* **Prompt**:
Which lines in the records below contain the word "above"? Copy each one.

Data for the task section start

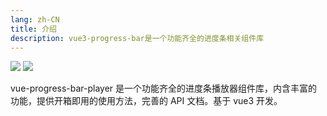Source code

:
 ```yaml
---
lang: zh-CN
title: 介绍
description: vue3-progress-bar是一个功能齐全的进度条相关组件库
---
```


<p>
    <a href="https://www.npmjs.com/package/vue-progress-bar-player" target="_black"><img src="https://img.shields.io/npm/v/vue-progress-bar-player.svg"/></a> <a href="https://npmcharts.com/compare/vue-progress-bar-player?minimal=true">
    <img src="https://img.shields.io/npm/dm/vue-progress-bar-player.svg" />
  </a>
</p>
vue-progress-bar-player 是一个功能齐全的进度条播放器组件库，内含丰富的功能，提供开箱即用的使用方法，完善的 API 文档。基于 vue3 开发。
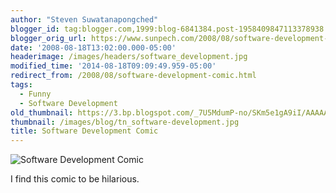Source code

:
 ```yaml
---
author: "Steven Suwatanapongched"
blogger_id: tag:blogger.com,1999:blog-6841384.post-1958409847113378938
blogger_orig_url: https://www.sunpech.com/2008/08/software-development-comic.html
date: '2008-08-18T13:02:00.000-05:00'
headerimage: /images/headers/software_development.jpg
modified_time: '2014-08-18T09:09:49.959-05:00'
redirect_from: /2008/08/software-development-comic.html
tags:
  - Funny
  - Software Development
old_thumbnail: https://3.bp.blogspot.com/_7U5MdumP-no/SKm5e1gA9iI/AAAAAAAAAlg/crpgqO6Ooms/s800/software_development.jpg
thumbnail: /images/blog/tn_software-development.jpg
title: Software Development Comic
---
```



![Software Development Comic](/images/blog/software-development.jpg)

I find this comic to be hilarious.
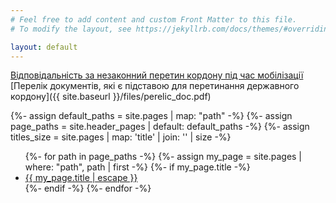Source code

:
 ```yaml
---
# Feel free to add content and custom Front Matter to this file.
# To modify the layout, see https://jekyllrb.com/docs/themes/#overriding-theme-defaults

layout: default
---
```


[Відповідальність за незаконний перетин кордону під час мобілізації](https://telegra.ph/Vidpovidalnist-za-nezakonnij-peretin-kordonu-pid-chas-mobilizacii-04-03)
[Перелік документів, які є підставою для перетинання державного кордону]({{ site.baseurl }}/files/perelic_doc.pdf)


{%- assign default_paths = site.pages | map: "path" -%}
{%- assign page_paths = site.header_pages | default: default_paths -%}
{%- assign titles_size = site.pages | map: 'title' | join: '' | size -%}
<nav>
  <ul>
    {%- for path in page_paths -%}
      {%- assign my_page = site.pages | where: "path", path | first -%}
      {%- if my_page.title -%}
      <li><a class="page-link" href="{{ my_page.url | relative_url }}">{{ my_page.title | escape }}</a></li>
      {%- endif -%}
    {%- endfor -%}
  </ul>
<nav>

Data for the task section end
Data for the task section start

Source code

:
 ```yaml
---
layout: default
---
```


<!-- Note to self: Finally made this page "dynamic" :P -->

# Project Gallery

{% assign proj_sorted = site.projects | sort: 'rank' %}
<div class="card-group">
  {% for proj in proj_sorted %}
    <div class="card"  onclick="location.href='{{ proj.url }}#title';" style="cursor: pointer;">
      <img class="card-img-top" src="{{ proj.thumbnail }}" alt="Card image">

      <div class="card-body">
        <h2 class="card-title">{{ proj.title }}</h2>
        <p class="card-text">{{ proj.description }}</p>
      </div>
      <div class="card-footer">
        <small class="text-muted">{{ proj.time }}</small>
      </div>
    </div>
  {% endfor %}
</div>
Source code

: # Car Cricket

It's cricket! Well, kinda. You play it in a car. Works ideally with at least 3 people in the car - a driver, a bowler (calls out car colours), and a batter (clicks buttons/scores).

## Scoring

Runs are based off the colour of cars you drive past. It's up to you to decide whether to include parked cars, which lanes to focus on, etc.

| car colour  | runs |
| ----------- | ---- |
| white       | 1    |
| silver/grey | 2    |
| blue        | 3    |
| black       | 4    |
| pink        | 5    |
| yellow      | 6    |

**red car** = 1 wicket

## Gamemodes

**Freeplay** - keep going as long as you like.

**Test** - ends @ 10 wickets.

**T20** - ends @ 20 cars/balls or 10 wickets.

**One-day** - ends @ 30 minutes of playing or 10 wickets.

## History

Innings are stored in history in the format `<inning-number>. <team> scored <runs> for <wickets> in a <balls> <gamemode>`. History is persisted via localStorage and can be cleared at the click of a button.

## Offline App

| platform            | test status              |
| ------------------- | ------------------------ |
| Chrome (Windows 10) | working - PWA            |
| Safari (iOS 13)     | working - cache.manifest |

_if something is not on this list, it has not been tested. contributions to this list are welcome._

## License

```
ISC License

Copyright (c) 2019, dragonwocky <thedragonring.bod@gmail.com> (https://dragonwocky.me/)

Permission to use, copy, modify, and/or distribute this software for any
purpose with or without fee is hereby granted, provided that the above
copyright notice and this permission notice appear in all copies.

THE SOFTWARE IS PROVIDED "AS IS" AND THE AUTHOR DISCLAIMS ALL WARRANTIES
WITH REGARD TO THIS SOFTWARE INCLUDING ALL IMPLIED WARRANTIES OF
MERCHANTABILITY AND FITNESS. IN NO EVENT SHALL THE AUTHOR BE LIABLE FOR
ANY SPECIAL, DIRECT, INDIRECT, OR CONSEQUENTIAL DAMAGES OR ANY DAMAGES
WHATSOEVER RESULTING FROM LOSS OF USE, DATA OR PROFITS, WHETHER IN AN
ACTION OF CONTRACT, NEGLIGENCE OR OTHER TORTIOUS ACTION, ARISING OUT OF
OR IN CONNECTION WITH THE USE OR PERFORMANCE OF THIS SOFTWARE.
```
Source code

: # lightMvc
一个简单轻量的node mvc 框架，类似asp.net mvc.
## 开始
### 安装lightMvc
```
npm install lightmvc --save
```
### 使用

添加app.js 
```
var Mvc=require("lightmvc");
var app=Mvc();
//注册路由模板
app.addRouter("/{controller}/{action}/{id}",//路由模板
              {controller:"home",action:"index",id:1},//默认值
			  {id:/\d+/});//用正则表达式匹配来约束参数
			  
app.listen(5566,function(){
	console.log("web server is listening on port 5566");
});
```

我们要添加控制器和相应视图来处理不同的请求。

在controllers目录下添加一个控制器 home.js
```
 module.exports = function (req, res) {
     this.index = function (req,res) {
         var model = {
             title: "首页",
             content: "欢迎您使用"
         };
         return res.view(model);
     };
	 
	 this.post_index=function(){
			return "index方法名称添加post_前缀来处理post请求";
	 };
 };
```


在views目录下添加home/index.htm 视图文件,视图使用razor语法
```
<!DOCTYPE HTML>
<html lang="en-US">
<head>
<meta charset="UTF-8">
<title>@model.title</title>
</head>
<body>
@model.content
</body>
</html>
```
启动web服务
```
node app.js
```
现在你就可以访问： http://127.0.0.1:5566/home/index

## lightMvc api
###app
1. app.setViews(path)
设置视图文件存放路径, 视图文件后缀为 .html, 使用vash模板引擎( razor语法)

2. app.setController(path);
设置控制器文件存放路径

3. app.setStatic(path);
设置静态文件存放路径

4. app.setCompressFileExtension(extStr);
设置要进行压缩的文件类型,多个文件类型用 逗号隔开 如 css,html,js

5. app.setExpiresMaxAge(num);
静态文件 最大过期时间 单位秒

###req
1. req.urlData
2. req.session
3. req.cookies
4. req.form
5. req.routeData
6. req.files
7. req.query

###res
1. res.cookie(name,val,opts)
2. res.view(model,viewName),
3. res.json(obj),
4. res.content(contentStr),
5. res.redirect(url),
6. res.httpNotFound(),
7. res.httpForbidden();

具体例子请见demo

Data for the task section end
Data for the task section start

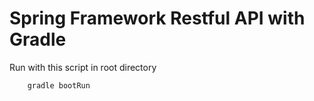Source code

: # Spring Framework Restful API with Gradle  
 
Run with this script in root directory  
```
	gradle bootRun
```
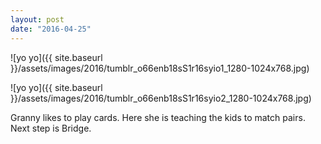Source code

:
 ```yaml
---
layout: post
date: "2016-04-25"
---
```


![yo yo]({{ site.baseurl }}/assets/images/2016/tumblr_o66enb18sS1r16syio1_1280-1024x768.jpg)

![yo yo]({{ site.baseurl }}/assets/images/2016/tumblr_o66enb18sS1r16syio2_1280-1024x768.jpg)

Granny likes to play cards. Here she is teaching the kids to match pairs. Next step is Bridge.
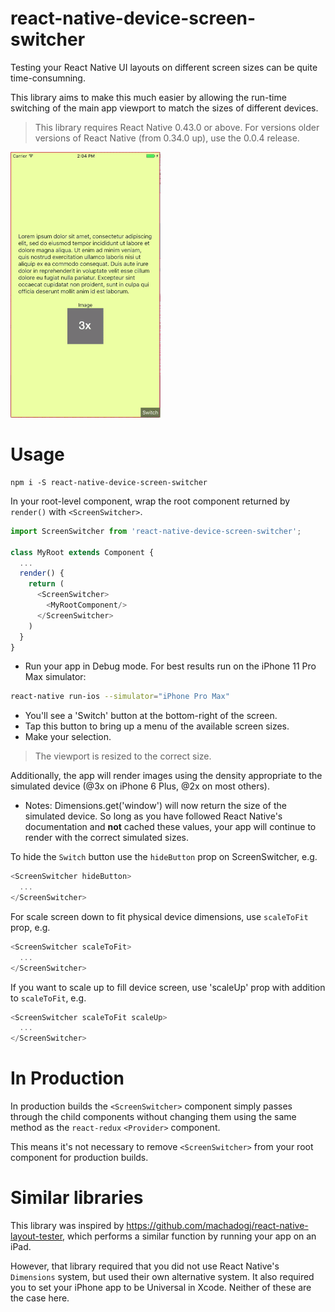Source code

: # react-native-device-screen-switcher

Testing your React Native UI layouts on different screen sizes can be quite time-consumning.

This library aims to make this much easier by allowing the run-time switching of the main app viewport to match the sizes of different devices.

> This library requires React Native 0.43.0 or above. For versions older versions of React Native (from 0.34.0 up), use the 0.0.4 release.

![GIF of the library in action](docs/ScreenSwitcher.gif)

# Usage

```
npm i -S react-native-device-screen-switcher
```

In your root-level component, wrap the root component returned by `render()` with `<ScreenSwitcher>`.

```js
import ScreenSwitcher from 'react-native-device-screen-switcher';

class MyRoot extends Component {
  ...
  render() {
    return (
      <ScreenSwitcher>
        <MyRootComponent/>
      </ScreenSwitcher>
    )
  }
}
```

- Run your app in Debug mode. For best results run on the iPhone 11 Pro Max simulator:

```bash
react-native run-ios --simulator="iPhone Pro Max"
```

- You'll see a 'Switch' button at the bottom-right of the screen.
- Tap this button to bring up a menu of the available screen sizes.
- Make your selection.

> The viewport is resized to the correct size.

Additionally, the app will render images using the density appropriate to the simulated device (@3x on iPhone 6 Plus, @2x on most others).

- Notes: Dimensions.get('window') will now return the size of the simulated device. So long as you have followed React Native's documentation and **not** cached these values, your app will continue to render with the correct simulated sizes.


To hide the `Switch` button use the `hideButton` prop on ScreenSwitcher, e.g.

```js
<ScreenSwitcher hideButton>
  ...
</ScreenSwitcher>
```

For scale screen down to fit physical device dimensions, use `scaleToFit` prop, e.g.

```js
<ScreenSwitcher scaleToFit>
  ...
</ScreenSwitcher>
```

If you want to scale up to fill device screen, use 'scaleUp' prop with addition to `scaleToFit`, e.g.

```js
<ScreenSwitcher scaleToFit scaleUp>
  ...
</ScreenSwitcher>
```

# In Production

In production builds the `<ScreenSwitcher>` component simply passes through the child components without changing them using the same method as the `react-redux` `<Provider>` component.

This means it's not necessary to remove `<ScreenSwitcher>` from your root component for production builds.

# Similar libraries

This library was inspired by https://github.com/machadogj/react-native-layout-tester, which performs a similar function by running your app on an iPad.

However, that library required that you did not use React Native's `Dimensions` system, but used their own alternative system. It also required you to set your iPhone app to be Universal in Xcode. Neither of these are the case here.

Data for the task section end

* **Written response**:
purpose with or without fee is hereby granted, provided that the above
> This library requires React Native 0.43.0 or above. For versions older versions of React Native (from 0.34.0 up), use the 0.0.4 release.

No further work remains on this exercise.